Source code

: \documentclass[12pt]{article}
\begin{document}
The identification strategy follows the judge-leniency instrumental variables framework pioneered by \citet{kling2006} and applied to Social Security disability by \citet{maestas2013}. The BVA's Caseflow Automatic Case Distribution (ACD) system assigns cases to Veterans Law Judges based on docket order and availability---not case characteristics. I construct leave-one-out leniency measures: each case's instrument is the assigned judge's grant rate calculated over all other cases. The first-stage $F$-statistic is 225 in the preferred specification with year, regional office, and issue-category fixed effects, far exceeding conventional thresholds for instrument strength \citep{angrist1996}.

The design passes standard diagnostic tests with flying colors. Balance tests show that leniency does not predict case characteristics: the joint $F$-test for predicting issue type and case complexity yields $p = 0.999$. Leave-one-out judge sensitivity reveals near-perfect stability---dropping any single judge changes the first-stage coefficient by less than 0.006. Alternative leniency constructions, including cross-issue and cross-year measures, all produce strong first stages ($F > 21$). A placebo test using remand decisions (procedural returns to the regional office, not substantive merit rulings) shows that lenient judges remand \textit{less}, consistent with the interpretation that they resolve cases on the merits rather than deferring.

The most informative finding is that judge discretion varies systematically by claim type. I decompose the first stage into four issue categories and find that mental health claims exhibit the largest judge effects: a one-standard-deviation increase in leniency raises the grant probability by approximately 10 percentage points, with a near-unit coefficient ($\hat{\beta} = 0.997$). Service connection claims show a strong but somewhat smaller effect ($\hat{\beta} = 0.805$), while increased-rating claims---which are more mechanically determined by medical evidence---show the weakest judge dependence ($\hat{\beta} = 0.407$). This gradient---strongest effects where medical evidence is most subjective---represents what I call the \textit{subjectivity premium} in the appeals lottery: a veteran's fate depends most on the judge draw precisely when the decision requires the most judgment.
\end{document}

+++++

▶ [Problem details] Line by line, return the whole listing without a single difference.

▶ [Your response]
Source code

: \documentclass[12pt]{article}
\begin{document}
The identification strategy follows the judge-leniency instrumental variables framework pioneered by \citet{kling2006} and applied to Social Security disability by \citet{maestas2013}. The BVA's Caseflow Automatic Case Distribution (ACD) system assigns cases to Veterans Law Judges based on docket order and availability---not case characteristics. I construct leave-one-out leniency measures: each case's instrument is the assigned judge's grant rate calculated over all other cases. The first-stage $F$-statistic is 225 in the preferred specification with year, regional office, and issue-category fixed effects, far exceeding conventional thresholds for instrument strength \citep{angrist1996}.

The design passes standard diagnostic tests with flying colors. Balance tests show that leniency does not predict case characteristics: the joint $F$-test for predicting issue type and case complexity yields $p = 0.999$. Leave-one-out judge sensitivity reveals near-perfect stability---dropping any single judge changes the first-stage coefficient by less than 0.006. Alternative leniency constructions, including cross-issue and cross-year measures, all produce strong first stages ($F > 21$). A placebo test using remand decisions (procedural returns to the regional office, not substantive merit rulings) shows that lenient judges remand \textit{less}, consistent with the interpretation that they resolve cases on the merits rather than deferring.

The most informative finding is that judge discretion varies systematically by claim type. I decompose the first stage into four issue categories and find that mental health claims exhibit the largest judge effects: a one-standard-deviation increase in leniency raises the grant probability by approximately 10 percentage points, with a near-unit coefficient ($\hat{\beta} = 0.997$). Service connection claims show a strong but somewhat smaller effect ($\hat{\beta} = 0.805$), while increased-rating claims---which are more mechanically determined by medical evidence---show the weakest judge dependence ($\hat{\beta} = 0.407$). This gradient---strongest effects where medical evidence is most subjective---represents what I call the \textit{subjectivity premium} in the appeals lottery: a veteran's fate depends most on the judge draw precisely when the decision requires the most judgment.
\end{document}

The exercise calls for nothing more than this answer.